Sur la margelle suivante, le nombre d'anciens points d'amarrages attestent d'un vide important. Ici encore, un choix d'équipement judicieux s'impose, question d'éviter les frottements tout en cherchant à se ménager un départ facile à franchir, tant à la descente qu'à la remontée. Il ne reste qu'une corde et la journée est déjà bien avancée. Le photographe et ses modèles remontent en continuant leur besogne. Jack et Christophe décident de placer la C40 au mieux en recherchant le plein vide parfait. Trois spits sont plantés avant de se laisser filer dans ce qui s'avère être le vaste P40 représenté sur la coupe de l'époque.



Tout deux prennent pieds alors sur un amas de blocs gigantesques. Avec l'apparition de quelques petits écoulements en paroi, l'ambiance devient plus humide. Ici plus qu'ailleurs encore, de nombreuses piles rongées par la rouille jonchent le sol
et témoignent des longs temps d'attente qu'on dû connaître les découvreurs. Remonter ces déchets ainsi que le gros fil (téléphone ?) qui court tout du long du parcours est une tâche à mettre absolument au programme.

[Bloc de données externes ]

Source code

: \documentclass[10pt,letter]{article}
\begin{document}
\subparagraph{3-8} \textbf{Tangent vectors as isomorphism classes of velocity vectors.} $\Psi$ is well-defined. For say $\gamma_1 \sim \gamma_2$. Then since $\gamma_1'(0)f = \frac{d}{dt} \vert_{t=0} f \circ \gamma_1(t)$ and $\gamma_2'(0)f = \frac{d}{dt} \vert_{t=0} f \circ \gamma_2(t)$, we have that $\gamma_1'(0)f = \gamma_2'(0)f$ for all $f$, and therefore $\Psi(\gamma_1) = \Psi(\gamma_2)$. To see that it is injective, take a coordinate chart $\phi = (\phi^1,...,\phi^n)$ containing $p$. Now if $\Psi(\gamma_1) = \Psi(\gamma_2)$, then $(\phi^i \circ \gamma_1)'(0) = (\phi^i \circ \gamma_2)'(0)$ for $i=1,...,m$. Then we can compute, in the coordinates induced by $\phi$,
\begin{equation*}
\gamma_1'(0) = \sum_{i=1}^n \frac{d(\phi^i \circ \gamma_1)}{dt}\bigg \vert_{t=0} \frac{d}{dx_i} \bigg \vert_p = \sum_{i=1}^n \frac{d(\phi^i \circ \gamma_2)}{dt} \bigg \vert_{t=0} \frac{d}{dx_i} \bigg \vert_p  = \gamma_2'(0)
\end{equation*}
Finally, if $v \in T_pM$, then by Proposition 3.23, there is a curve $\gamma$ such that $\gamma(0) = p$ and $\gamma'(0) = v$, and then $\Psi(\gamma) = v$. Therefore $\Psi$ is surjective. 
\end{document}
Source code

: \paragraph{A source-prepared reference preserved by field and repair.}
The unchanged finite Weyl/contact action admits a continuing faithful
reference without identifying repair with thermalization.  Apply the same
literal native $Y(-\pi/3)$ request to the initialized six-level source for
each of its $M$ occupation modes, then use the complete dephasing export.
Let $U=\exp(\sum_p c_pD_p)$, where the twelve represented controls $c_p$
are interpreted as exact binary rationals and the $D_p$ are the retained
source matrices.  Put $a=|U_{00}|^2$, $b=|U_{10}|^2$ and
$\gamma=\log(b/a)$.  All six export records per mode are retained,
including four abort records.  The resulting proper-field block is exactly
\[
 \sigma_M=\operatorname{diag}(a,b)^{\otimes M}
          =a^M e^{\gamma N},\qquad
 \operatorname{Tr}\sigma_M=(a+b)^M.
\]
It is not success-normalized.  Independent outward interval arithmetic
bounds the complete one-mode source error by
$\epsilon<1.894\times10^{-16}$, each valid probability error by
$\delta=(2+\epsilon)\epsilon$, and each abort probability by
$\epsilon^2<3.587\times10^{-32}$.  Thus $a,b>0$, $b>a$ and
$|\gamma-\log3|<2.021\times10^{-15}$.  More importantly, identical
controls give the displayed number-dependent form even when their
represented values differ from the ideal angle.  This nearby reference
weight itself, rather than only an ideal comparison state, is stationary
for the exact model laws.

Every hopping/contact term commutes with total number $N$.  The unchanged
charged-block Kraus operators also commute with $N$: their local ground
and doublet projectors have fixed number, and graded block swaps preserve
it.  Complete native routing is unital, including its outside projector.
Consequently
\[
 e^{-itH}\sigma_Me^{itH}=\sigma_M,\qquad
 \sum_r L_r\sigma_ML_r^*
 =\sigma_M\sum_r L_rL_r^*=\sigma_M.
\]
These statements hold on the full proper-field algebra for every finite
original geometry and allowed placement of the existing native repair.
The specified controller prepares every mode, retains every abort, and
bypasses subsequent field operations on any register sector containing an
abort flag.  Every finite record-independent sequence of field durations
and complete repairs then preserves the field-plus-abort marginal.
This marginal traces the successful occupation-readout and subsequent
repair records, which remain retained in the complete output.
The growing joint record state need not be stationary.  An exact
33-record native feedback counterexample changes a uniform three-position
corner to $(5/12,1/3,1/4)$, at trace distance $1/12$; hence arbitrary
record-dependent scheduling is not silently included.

Un rapide coup d'oeil sur le large méandre pentu qui suit et le demi-tour s'impose immédiatemment. A bien regarder à la remontée, un fractionné s'impose à mi-puits. Mais peut-être serait-il possible de déboucher en plein centre de la salle en démarrant dans la branche fossile parallèle accessible par une petite gymnastique via une lucarne en sommet de puits, voire même plus haut, là où nous avions renoncé. Ce sera de toute manière pour l'an prochain.

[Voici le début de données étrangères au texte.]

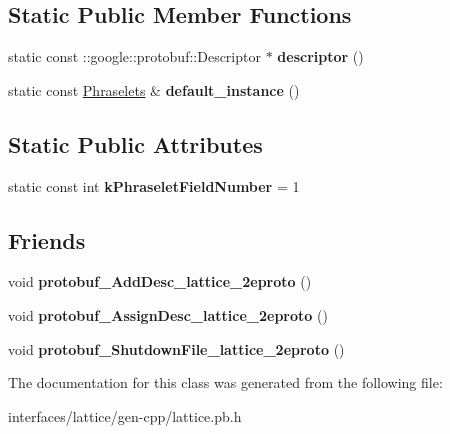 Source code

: \subsection*{Static Public Member Functions}
\begin{DoxyCompactItemize}
\item 
\hypertarget{classlattice_1_1Phraselets_abf419edd9478af3a33819c3ddce2c405}{
static const ::google::protobuf::Descriptor $\ast$ {\bfseries descriptor} ()}
\label{classlattice_1_1Phraselets_abf419edd9478af3a33819c3ddce2c405}

\item 
\hypertarget{classlattice_1_1Phraselets_a68660f6c68cddcc3ebaf0f6b245eaed8}{
static const \hyperlink{classlattice_1_1Phraselets}{Phraselets} \& {\bfseries default\_\-instance} ()}
\label{classlattice_1_1Phraselets_a68660f6c68cddcc3ebaf0f6b245eaed8}

\end{DoxyCompactItemize}
\subsection*{Static Public Attributes}
\begin{DoxyCompactItemize}
\item 
\hypertarget{classlattice_1_1Phraselets_ad69aa77b37a4d6f3d2c61fd9aaa09fd8}{
static const int {\bfseries kPhraseletFieldNumber} = 1}
\label{classlattice_1_1Phraselets_ad69aa77b37a4d6f3d2c61fd9aaa09fd8}

\end{DoxyCompactItemize}
\subsection*{Friends}
\begin{DoxyCompactItemize}
\item 
\hypertarget{classlattice_1_1Phraselets_a19e63fb37025879e023cad88064187cf}{
void {\bfseries protobuf\_\-AddDesc\_\-lattice\_\-2eproto} ()}
\label{classlattice_1_1Phraselets_a19e63fb37025879e023cad88064187cf}

\item 
\hypertarget{classlattice_1_1Phraselets_a3b0386e09a9fefcf1bdce658cfc480b2}{
void {\bfseries protobuf\_\-AssignDesc\_\-lattice\_\-2eproto} ()}
\label{classlattice_1_1Phraselets_a3b0386e09a9fefcf1bdce658cfc480b2}

\item 
\hypertarget{classlattice_1_1Phraselets_a3c7b187721d0704ceb19ff889729d35a}{
void {\bfseries protobuf\_\-ShutdownFile\_\-lattice\_\-2eproto} ()}
\label{classlattice_1_1Phraselets_a3c7b187721d0704ceb19ff889729d35a}

\end{DoxyCompactItemize}


The documentation for this class was generated from the following file:\begin{DoxyCompactItemize}
\item 
interfaces/lattice/gen-\/cpp/lattice.pb.h\end{DoxyCompactItemize}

Pour l'heure, il faut déséquiper car, faute de concertation préablable, il n'est pas sûr qu'une équipe puisse redescendre demain, veille de notre retour dans la vallée.
C'est finalement par une nuit sans lune rendant le passage du col de Ger vraiment impressionnant que le camp est rejoint. La magie du numérique aidant et commentaires à l'appui, chacun peut déjà visionner les superbes clichés engrangés par l'équipe photo et, si besoin est, donner envie à tous d'être là l'an prochain !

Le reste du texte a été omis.